Doing More With Less Since 1972


Till I Reach The Highest Ground

I love data analysis. Here’s a look at a snapshot of my week 17 volume and pace comparisons from three different 18 week training periods.


  • The other two periods were 2003/2004–I’m much older now.
  • I’m down 20-25 pounds now from where I was for the other two periods.
  • I’m running 3 days/week now instead of 4 back then
  • In 2004 I pretty much stopped training at the end of the program…only 50 miles of running the last month, and that included two 20s. That doesn’t come into play here, but explains the different performance on race day between 2003 and 2004.

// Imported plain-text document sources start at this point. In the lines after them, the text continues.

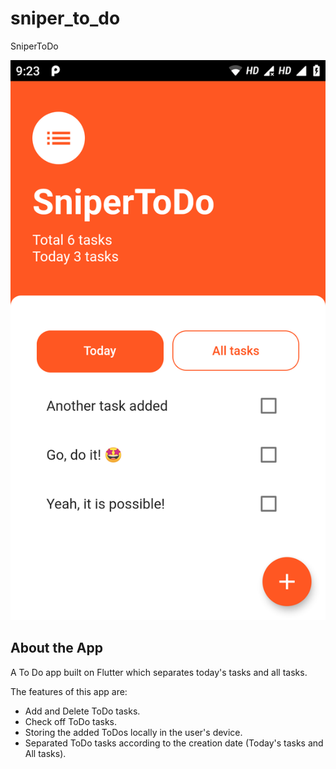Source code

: # sniper_to_do

SniperToDo

![SniperToDo screenshot](https://github.com/SniperBuddy101/SniperToDo/blob/master/screens/SniperToDo.png)

## About the App

A To Do app built on Flutter which separates today's tasks and all tasks.

The features of this app are:

- Add and Delete ToDo tasks.
- Check off ToDo tasks.
- Storing the added ToDos locally in the user's device.
- Separated ToDo tasks according to the creation date (Today's tasks and All tasks).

I don’t plan on doing this often, but I’m hoping it puts me in a good frame of mind to set a PR.

Week 17 Comparison:

  • 2003: 16.35 miles @ 9:37 avg
  • 2004: 22 miles @ 9:33 avg
  • 2012: 20 miles @ 9:12 avg

I’m so glad that I know more than I knew then.

Marathon Training 17 Weeks Out

This is the second week of training using the FIRST program. So far, I like the feeling FIRST gives you of not having to run seemingly every day. But man, there really isn’t any space for relaxing when you are running. Every one of these is a real workout.

I’m a little behind the schedule due to being sick in the first week, but there really isn’t a way to skip workouts in this program. I’m running every other day until I’m back on the schedule, which should happen next week.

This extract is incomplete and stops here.